フルフォードの米議会記録指摘で拙著『湾岸報道に偽りあり』急浮上

2006.10.15(2019.9.3分離)

http://www.asyura2.com/0610/war85/msg/698.html
フルフォードの米議会記録指摘で拙著『湾岸報道に偽りあり』急浮上

 ベンジャミン・フルフォード著『911テロ捏造』(徳間書店)の項目、「湾岸戦争の自作自演」の中に、その「自作自演」の証拠として、以下の文章が出てきた。


 その証拠もある。1980年の上院外交委員会聴聞会議事録「南西アジアにおける合衆国の安全保障上の関心と政策」だ。


「関心」の原語はInterestsで、「利害関係、権益」の意味の方が事実関係に即している。記述の内容から見ても、「南西アジアにおける合衆国の安全保障上の関心と政策」という表現は、拙著『湾岸報道に偽りあり』の拙訳を使っていると判断できる。拙著を読んだのであろう。

 1992年に発表した拙著『湾岸報道に偽りあり』で指摘したことだが、現在の911事件からイラク戦争に至るアメリカ支配層の中東戦略思想は、すでに湾岸危機の十数年も前から声高らかに表明されていた。克明な公式文書の数々も一般公開されていたのだった。それらがなぜ今回の湾岸危機に際して、大手メディアで報道されなかったのか。「平和のペン」の武器として活用されなかったのか。これもまた重要かつ決定的な反省点なのである。

 ベンジャミン・フルフォードの指摘によって、1980年以来のアメリカの世界戦略の基本を成す議会記録が注目されるとしたら、四半世紀の世界史の見直しが必至となる。
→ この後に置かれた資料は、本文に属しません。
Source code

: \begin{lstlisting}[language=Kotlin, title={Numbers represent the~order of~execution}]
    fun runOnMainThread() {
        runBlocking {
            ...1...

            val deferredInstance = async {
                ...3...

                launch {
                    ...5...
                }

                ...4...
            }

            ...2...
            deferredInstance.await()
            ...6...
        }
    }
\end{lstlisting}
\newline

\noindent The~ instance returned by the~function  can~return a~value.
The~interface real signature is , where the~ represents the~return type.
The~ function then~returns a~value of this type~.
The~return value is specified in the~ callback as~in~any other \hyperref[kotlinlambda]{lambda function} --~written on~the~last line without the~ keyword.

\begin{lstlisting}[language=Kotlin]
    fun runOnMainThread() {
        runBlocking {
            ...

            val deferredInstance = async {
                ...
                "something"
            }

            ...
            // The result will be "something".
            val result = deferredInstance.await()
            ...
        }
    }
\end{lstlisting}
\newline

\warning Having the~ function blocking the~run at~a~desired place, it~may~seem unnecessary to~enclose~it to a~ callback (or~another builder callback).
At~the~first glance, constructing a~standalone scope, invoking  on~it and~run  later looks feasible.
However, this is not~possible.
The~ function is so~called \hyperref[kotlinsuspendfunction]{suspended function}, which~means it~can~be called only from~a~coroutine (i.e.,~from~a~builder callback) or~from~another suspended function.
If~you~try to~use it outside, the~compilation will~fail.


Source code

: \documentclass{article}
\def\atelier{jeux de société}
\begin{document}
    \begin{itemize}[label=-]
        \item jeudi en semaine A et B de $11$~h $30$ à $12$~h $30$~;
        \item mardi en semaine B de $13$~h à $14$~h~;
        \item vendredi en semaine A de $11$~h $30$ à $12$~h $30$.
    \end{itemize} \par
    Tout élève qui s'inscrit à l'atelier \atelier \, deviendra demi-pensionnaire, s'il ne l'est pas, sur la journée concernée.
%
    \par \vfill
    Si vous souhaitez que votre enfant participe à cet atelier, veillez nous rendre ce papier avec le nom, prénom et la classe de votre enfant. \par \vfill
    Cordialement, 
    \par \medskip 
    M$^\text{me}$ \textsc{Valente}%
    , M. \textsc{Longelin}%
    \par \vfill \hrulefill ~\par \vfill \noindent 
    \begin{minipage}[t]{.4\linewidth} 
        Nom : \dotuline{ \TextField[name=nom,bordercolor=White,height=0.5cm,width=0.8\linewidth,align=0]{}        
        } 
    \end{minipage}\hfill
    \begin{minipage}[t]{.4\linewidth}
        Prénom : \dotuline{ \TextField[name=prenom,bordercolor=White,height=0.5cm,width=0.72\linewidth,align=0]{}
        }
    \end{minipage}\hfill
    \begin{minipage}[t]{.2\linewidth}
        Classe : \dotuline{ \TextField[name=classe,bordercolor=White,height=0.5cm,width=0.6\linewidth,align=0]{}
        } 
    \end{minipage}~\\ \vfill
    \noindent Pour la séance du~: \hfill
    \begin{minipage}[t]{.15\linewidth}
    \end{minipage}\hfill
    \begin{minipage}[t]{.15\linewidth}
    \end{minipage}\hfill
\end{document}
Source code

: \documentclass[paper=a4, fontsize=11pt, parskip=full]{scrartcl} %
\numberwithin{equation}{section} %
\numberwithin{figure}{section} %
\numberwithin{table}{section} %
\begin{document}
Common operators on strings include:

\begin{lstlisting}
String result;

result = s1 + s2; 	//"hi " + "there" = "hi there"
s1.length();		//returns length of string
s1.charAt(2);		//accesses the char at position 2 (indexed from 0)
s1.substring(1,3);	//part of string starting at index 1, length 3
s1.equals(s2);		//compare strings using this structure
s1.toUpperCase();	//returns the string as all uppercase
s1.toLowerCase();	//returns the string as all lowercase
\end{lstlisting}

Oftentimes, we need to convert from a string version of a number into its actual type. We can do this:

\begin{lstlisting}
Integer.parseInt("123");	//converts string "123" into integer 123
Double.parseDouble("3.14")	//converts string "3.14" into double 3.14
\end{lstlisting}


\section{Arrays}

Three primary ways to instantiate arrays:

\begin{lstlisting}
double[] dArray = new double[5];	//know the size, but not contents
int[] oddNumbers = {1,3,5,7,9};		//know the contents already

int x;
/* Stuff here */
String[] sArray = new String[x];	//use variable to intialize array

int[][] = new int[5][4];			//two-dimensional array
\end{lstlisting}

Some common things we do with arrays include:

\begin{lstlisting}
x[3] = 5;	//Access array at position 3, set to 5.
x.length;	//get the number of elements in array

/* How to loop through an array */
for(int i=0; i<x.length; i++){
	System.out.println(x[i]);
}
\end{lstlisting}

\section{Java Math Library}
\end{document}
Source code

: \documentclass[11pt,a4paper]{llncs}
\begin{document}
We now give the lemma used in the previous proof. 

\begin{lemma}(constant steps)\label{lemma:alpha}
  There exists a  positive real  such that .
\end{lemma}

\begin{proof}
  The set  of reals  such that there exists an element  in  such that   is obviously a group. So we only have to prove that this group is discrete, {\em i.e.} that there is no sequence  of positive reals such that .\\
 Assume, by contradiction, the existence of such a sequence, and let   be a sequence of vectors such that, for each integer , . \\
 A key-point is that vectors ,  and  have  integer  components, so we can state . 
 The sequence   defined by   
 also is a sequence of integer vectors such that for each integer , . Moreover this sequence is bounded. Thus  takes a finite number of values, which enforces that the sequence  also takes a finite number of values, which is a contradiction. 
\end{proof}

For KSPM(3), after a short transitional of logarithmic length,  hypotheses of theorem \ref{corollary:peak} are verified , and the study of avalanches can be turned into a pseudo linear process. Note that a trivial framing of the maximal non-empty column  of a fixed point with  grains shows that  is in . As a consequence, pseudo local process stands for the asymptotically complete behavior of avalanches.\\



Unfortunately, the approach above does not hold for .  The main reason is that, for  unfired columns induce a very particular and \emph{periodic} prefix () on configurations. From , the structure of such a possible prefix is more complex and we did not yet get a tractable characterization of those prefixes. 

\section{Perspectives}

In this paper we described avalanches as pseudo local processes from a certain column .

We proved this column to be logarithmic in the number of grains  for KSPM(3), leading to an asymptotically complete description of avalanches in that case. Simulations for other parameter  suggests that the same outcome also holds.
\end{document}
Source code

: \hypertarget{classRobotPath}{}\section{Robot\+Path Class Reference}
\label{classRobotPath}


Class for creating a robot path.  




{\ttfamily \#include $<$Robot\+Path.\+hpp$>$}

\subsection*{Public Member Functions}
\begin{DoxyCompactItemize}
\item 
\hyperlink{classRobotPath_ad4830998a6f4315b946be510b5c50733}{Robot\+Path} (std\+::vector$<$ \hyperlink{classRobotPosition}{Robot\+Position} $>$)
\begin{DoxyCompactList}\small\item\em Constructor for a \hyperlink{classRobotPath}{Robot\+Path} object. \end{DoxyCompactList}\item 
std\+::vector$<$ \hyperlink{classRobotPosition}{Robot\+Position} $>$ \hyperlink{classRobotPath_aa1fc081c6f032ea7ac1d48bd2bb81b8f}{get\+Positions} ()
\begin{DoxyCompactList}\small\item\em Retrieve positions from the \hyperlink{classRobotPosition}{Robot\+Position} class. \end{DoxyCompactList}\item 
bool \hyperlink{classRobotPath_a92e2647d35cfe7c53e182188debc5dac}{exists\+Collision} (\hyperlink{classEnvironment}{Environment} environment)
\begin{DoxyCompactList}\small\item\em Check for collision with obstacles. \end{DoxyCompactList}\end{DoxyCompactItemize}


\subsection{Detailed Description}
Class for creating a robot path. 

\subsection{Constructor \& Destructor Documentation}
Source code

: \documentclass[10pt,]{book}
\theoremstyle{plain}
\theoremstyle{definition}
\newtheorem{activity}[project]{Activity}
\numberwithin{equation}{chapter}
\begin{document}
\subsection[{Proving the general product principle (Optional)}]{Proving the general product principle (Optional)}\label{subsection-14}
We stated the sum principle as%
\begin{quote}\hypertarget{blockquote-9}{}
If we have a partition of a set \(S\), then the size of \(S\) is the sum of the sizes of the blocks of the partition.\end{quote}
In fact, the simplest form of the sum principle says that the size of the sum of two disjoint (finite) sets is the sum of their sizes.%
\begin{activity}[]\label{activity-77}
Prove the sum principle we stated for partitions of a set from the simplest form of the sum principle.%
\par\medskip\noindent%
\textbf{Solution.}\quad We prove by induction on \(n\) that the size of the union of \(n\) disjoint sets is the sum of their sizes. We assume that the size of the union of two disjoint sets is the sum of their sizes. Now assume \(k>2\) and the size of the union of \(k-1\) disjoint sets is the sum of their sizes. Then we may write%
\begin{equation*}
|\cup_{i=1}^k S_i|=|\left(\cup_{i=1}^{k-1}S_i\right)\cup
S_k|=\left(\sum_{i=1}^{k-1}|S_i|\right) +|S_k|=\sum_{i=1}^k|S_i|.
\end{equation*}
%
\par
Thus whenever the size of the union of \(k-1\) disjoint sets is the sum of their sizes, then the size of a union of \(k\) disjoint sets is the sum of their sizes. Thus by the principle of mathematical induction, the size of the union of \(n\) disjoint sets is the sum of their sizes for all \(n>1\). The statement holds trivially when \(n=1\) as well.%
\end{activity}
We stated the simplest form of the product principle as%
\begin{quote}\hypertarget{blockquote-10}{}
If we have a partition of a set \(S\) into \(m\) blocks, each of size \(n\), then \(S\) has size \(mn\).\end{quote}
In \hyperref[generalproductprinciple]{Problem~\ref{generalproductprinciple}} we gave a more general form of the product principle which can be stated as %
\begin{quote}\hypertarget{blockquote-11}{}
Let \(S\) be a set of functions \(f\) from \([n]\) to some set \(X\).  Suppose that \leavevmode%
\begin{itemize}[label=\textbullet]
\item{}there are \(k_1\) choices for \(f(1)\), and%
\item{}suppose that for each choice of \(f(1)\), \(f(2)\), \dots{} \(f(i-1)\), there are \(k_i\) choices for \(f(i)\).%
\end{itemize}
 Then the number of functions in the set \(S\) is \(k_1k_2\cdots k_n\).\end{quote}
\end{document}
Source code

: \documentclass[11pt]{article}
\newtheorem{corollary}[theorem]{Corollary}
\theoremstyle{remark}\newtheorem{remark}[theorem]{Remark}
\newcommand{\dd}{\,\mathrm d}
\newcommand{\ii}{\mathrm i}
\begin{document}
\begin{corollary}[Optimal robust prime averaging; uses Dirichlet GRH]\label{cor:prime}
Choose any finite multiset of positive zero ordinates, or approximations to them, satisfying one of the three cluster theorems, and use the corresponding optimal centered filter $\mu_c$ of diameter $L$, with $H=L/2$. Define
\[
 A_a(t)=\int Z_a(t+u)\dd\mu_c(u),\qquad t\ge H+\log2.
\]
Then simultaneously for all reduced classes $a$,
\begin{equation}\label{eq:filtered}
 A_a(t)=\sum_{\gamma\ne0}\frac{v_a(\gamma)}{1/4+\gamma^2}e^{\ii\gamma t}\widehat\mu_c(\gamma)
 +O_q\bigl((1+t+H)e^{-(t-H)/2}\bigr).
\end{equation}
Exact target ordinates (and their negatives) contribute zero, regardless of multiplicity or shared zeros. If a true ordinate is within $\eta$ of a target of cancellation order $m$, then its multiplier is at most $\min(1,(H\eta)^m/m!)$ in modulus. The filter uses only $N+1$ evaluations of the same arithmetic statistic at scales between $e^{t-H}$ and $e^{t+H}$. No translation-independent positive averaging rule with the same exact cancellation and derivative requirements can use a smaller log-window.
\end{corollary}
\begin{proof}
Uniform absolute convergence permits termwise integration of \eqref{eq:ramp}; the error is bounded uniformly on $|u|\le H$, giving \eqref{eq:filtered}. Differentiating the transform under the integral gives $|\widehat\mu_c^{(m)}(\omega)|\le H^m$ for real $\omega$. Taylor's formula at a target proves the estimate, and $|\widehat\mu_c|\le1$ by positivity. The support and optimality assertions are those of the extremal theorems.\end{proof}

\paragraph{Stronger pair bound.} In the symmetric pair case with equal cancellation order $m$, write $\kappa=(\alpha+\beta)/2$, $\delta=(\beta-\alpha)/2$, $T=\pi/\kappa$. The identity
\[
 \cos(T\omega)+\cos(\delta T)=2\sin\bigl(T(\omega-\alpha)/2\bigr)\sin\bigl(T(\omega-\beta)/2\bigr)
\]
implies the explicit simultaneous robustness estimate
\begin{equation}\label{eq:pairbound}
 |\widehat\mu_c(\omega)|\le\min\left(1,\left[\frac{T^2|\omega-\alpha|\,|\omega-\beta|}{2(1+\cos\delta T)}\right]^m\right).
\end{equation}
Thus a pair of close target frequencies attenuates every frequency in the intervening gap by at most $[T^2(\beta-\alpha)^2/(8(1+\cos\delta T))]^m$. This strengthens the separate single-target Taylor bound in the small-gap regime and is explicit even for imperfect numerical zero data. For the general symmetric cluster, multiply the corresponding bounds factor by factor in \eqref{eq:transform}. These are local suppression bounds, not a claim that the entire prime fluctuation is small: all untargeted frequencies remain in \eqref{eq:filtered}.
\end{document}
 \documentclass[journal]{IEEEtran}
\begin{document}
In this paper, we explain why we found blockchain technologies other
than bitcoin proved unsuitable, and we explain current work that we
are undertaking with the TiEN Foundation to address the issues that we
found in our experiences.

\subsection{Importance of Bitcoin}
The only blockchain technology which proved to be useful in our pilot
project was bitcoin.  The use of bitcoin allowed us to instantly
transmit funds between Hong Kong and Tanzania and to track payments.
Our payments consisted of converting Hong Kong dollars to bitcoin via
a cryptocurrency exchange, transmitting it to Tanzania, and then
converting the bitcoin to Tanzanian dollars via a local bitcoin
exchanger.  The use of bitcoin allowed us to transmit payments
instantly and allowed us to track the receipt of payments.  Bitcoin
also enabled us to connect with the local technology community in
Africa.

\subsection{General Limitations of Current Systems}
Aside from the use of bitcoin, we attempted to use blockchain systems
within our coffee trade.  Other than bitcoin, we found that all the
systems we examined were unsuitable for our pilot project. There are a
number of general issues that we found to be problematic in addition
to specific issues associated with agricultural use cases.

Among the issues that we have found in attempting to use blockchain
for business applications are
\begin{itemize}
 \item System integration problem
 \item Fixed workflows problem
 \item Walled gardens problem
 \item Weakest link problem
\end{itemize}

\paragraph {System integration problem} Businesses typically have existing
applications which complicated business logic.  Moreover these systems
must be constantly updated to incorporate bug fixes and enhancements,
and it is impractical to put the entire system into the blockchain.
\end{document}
 きたる12月17日には、ワールドフォーラムの例会ではパネリストとして、ベンジャミン・フルフォードと同席する予定だから、「南西アジアにおける合衆国の安全保障上の関心と政策」の英文の原書の復刻版(フリージャーナル、頒価3,000円)と、目下、その訳文を連載中の季刊『真相の深層』の各号を進呈する。

 911事件に関する集会、会合もあり、追い込み編集中の新著、『9/11・イラク戦争コード、情報操作と謀略の全貌解明』も、近日発行なので、『南西アジアにおける合衆国の安全保障上の関心と政策』の方も、早く全文の訳書の出版をしたい。以下は、木村書店の事前予約申し込み受付中の広告である。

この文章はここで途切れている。